▼▼▼

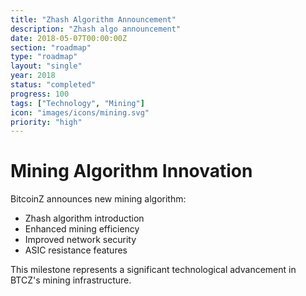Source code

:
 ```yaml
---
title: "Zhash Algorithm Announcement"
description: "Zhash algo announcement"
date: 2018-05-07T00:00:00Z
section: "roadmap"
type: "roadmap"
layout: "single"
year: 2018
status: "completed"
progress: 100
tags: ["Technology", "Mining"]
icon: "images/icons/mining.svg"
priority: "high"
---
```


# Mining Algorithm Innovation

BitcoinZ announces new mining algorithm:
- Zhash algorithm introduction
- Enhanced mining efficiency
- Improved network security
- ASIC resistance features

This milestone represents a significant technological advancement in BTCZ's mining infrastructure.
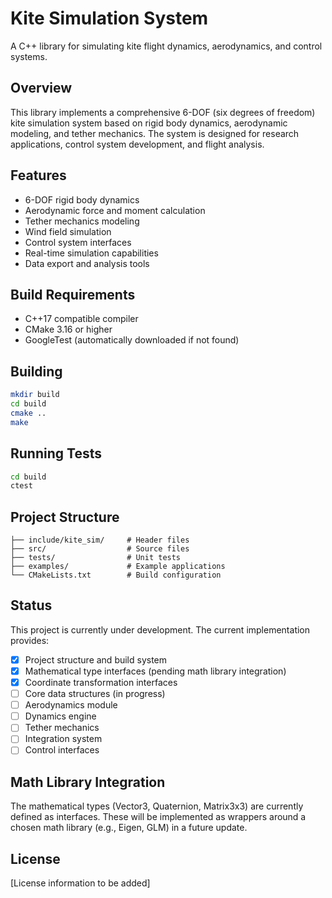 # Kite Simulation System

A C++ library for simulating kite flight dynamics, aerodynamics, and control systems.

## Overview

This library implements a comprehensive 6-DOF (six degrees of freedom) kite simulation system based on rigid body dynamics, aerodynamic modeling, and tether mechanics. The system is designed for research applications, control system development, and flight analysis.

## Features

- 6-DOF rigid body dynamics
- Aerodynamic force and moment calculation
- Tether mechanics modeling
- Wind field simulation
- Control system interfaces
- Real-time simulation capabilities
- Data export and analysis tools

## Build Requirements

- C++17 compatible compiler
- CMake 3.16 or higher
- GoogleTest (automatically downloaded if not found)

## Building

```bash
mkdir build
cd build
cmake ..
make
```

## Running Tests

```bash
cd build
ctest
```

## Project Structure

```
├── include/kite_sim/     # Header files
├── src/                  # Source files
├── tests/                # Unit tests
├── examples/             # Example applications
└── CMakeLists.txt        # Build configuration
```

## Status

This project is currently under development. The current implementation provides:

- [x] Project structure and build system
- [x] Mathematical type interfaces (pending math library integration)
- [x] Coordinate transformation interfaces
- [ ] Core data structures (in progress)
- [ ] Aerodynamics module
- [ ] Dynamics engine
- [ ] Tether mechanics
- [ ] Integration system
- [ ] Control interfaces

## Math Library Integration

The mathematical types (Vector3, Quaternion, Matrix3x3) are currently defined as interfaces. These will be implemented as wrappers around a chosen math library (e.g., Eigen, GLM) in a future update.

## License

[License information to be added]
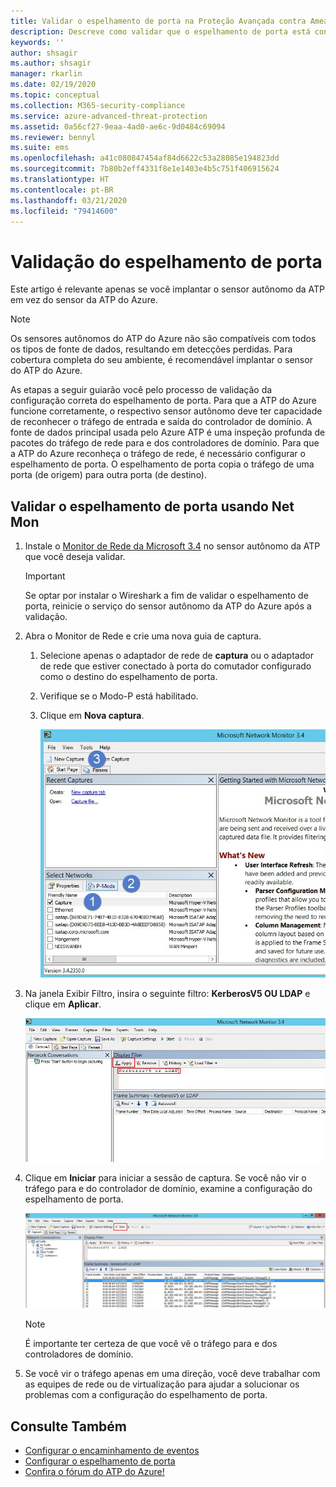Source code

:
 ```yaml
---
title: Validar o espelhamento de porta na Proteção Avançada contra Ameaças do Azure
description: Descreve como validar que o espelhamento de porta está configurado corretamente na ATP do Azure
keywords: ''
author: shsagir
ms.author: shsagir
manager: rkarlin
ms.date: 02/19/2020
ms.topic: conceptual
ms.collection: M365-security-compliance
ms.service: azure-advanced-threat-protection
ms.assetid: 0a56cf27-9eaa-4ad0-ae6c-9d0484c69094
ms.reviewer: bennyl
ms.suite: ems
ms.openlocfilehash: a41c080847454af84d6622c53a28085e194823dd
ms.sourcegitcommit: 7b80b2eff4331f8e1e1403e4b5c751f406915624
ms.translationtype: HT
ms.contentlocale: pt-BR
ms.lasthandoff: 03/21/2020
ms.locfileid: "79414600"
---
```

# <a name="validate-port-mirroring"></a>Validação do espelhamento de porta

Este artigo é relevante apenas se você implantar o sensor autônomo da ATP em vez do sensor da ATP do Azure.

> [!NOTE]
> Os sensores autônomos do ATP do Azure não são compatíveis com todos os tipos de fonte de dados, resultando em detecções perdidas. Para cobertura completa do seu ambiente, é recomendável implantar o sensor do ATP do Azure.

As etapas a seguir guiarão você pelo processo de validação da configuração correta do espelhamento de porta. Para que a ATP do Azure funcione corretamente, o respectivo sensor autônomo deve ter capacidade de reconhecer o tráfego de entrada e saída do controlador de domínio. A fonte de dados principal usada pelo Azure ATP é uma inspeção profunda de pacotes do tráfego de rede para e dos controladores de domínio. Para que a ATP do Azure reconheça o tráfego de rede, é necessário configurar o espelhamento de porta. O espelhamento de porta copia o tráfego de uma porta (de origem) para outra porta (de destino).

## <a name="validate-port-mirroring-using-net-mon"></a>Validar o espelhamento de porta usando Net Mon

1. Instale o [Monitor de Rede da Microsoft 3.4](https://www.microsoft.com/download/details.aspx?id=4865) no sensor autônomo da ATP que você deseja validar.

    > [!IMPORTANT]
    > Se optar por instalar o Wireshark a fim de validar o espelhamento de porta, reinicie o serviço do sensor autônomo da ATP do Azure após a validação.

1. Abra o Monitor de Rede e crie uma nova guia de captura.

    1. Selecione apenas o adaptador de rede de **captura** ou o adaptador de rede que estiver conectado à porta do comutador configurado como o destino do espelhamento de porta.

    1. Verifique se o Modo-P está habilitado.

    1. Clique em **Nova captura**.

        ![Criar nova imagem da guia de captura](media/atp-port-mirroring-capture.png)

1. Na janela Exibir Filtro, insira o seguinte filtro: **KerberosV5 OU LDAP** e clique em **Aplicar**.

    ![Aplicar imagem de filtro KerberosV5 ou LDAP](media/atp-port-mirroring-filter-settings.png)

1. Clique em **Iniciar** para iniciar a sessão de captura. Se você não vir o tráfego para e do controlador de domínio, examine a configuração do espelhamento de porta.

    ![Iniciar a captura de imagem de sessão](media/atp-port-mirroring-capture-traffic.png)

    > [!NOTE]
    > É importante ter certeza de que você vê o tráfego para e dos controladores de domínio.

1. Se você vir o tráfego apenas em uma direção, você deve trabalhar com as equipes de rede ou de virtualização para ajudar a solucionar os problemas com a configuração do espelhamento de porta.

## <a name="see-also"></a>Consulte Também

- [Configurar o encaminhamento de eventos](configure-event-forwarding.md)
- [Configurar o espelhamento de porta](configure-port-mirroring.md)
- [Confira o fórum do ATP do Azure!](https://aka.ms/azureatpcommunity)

▲▲▲
▼▼▼

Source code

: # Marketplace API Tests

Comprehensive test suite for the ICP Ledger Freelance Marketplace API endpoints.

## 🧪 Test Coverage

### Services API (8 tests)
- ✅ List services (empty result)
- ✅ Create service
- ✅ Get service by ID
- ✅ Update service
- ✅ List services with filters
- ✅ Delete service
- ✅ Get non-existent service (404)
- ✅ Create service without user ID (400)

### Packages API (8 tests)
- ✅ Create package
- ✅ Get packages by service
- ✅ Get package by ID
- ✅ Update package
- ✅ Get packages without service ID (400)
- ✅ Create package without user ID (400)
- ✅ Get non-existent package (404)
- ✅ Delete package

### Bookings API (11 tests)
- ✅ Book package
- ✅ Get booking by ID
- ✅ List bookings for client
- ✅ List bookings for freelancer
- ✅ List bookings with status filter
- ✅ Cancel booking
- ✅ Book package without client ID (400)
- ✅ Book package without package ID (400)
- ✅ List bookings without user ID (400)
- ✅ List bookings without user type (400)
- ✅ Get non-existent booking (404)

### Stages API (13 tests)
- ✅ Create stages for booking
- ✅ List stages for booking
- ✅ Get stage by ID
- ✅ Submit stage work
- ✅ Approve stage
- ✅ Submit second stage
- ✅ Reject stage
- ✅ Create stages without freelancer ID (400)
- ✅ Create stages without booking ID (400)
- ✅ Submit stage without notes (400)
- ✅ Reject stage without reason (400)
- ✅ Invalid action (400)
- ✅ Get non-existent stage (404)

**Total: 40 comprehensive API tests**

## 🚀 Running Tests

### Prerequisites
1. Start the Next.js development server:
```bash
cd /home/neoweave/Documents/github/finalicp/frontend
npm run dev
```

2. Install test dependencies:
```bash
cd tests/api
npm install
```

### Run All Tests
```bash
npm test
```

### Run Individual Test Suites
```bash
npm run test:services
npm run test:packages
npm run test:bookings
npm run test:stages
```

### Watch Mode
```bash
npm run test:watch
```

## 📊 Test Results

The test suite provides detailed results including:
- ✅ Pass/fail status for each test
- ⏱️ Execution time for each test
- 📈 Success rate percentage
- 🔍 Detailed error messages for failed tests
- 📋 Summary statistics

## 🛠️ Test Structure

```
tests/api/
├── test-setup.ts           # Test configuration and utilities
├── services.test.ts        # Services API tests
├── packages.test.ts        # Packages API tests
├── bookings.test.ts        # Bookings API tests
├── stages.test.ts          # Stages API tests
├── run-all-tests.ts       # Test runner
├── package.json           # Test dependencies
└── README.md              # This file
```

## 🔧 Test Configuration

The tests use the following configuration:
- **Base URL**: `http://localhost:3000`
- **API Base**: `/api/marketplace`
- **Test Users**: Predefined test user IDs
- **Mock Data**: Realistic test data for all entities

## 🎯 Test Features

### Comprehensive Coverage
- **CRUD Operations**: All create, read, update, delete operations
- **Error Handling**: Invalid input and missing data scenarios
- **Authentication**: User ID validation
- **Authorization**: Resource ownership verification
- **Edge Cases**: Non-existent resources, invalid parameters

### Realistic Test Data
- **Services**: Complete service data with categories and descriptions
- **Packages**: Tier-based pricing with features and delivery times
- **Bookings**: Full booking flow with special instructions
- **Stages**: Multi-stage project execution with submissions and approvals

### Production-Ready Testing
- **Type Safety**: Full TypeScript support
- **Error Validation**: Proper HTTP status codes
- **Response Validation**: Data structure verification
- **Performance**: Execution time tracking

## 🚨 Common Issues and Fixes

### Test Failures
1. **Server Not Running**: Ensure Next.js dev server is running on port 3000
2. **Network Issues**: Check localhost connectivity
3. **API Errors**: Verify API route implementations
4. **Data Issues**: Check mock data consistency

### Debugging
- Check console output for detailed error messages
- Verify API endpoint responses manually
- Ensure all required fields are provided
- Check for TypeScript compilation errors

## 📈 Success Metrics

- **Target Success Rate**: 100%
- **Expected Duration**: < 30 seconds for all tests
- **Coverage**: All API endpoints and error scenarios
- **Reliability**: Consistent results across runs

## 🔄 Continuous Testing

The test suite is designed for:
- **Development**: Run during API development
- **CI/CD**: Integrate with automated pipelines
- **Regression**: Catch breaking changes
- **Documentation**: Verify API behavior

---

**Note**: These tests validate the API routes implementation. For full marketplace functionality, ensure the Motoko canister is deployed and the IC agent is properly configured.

▲▲▲

** Work to complete **
Take from the material above the lines running from the one with "1. Se você vir" through the one with "- [Confira o", and repeat them exactly, with nothing else.

** Written answer **
1. Se você vir o tráfego apenas em uma direção, você deve trabalhar com as equipes de rede ou de virtualização para ajudar a solucionar os problemas com a configuração do espelhamento de porta.

## <a name="see-also"></a>Consulte Também

- [Configurar o encaminhamento de eventos](configure-event-forwarding.md)
- [Configurar o espelhamento de porta](configure-port-mirroring.md)
- [Confira o fórum do ATP do Azure!](https://aka.ms/azureatpcommunity)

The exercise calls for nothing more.